Franchisees who had been operating the concept since before the acquisition have been frustrated by the bad publicity that has surrounded the brand. "It just doesn't seem that they were equipped to deal with a franchising system," said Vincent Morrissey, an 11-unit Bruegger's operator based in Omaha, Neb. "It's a great little concept. People love our product. ... It was just mismanaged at the top."

Quality had been one of the nation's most-profitable public franchisees, operating licensed units of Chili's Grill & Bar, Burger King, Spageddies Italian Kitchen, Grady's American Grill and Bruegger's before acquiring first the Spageddies and Grady's chains from Brinker International and then Bruegger's from that chain's founders. Quality's stock, trading at about $35 a share at the time of the Bruegger's acquisition, tumbled to less than $5 a share at presstime in a relatively steady, 11-month decline.
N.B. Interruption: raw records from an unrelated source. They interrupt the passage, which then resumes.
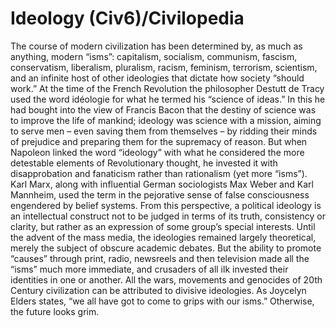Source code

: # Ideology (Civ6)/Civilopedia

The course of modern civilization has been determined by, as much as anything, modern “isms”: capitalism, socialism, communism, fascism, conservatism, liberalism, pluralism, racism, feminism, terrorism, scientism, and an infinite host of other ideologies that dictate how society “should work.”
At the time of the French Revolution the philosopher Destutt de Tracy used the word idéologie for what he termed his “science of ideas.” In this he had bought into the view of Francis Bacon that the destiny of science was to improve the life of mankind; ideology was science with a mission, aiming to serve men – even saving them from themselves – by ridding their minds of prejudice and preparing them for the supremacy of reason. But when Napoleon linked the word “ideology” with what he considered the more detestable elements of Revolutionary thought, he invested it with disapprobation and fanaticism rather than rationalism (yet more “isms”). Karl Marx, along with influential German sociologists Max Weber and Karl Mannheim, used the term in the pejorative sense of false consciousness engendered by belief systems. From this perspective, a political ideology is an intellectual construct not to be judged in terms of its truth, consistency or clarity, but rather as an expression of some group’s special interests.
Until the advent of the mass media, the ideologies remained largely theoretical, merely the subject of obscure academic debates. But the ability to promote “causes” through print, radio, newsreels and then television made all the “isms” much more immediate, and crusaders of all ilk invested their identities in one or another. All the wars, movements and genocides of 20th Century civilization can be attributed to divisive ideologies. As Joycelyn Elders states, “we all have got to come to grips with our isms.” Otherwise, the future looks grim.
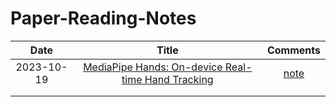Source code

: # Paper-Reading-Notes

|Date|Title|Comments|
|:-:|:-:|:-:|
|2023-10-19|[MediaPipe Hands: On-device Real-time Hand Tracking](https://arxiv.org/abs/2006.10214)|[note](https://github.com/yiyangd/Paper-Reading-Notes/blob/main/notes/Mediapipe_Hands.md)|
|   |   |   |
|   |   |   |
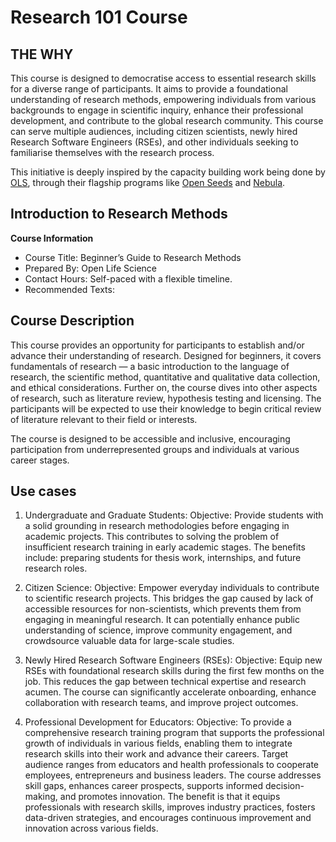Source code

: # Research 101 Course

## THE WHY

This course is designed to democratise access to essential research skills for a diverse range of participants. It aims to provide a foundational understanding of research methods, empowering individuals from various backgrounds to engage in scientific inquiry, enhance their professional development, and contribute to the global research community. This course can serve multiple audiences, including citizen scientists, newly hired Research Software Engineers (RSEs), and other individuals seeking to familiarise themselves with the research process.

This initiative is deeply inspired by the capacity building work being done by [OLS](http://we-are-ols.org/), through their flagship programs like [Open Seeds](https://we-are-ols.org/openseeds/) and [Nebula](https://we-are-ols.org/nebula).

## Introduction to Research Methods
**Course Information**
* Course Title: Beginner’s Guide to Research Methods
* Prepared By: Open Life Science
* Contact Hours: Self-paced with a flexible timeline.
* Recommended Texts: 

## Course Description

This course provides an opportunity for participants to establish and/or advance their understanding of research. Designed for beginners, it covers fundamentals of research — a basic introduction to the language of research, the scientific method, quantitative and qualitative data collection, and ethical considerations. Further on, the course dives into other aspects of research, such as literature review, hypothesis testing and licensing. The participants will be expected to use their knowledge to begin critical review of literature relevant to their field or interests.

The course is designed to be accessible and inclusive, encouraging participation from underrepresented groups and individuals at various career stages.

## Use cases
1. Undergraduate and Graduate Students:
Objective: Provide students with a solid grounding in research methodologies before engaging in academic projects.
This contributes to solving the problem of insufficient research training in early academic stages. The benefits include: preparing students for thesis work, internships, and future research roles.
2. Citizen Science:
Objective: Empower everyday individuals to contribute to scientific research projects.
This bridges the gap caused by lack of accessible resources for non-scientists, which prevents them from engaging in meaningful research.
It can potentially enhance public understanding of science, improve community engagement, and crowdsource valuable data for large-scale studies.

3. Newly Hired Research Software Engineers (RSEs):
Objective: Equip new RSEs with foundational research skills during the first few months on the job.
This reduces the gap between technical expertise and research acumen.
The course can significantly accelerate onboarding, enhance collaboration with research teams, and improve project outcomes.

4. Professional Development for Educators:
Objective: To provide a comprehensive research training program that supports the professional growth of individuals in various fields, enabling them to integrate research skills into their work and advance their careers.
Target audience ranges from educators and health professionals to cooperate employees, entrepreneurs and business leaders.
The course addresses skill gaps, enhances career prospects, supports informed decision-making, and promotes innovation. The benefit is that it equips professionals with research skills, improves industry practices, fosters data-driven strategies, and encourages continuous improvement and innovation across various fields.
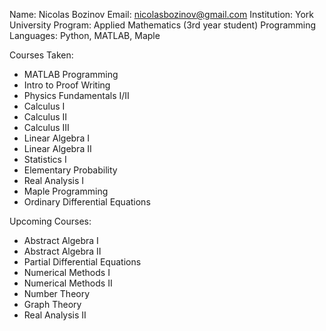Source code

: Name: Nicolas Bozinov
Email: nicolasbozinov@gmail.com
Institution: York University
Program: Applied Mathematics (3rd year student)
Programming Languages: Python, MATLAB, Maple

Courses Taken: 
- MATLAB Programming
- Intro to Proof Writing
- Physics Fundamentals I/II
- Calculus I
- Calculus II
- Calculus III
- Linear Algebra I
- Linear Algebra II
- Statistics I
- Elementary Probability
- Real Analysis I
- Maple Programming
- Ordinary Differential Equations

Upcoming Courses:
- Abstract Algebra I
- Abstract Algebra II
- Partial Differential Equations
- Numerical Methods I
- Numerical Methods II
- Number Theory
- Graph Theory
- Real Analysis II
"Development, I'm sure, across the country will be curtailed," Morrissey said. "You can't go out and talk to a banker anymore now."

Quality's franchise-partner expansion plan, similar to the Boston Market and Einstein/noah programs, called for Quality to expand the Bruegger's brand by providing convertible loans to franchisees. The plan never worked, observers said, because Quality could not raise the funds to provide to its operators.

In a prepared statement Quality chairman, president and chief executive Daniel Fitzpatrick said 'the value of the Bruegger's brand to Quality Dining has deteriorated since our decision to acquire the concept in early 1996." The company declined to discuss the divestiture further.

One industry source who asked not to be identified said that the Bruegger's acquisition "was just too much for Quality to handle," particularly since the company still was involved in assimilating Spageddies and Grady's. The source added that even though Brue and Dressell were involved in talks to acquire Bruegger's, other companies might be more likely to make a higher bid for the chain.

The news of Quality's planned divestiture came just as the other major players in the niche made announcements portending their own growth. Einstein/Noah reported more than $5 million in first-quarter profits; Big Apple Bagels parent BAB Holdings Inc. completed its acquisition of My Favorite Muffin; Manhattan Bagel secured two loan pools for its franchisees; and Chesapeake Bagel, which was acquired by AFC Enterprises Inc., received a new president and a new chief operating officer.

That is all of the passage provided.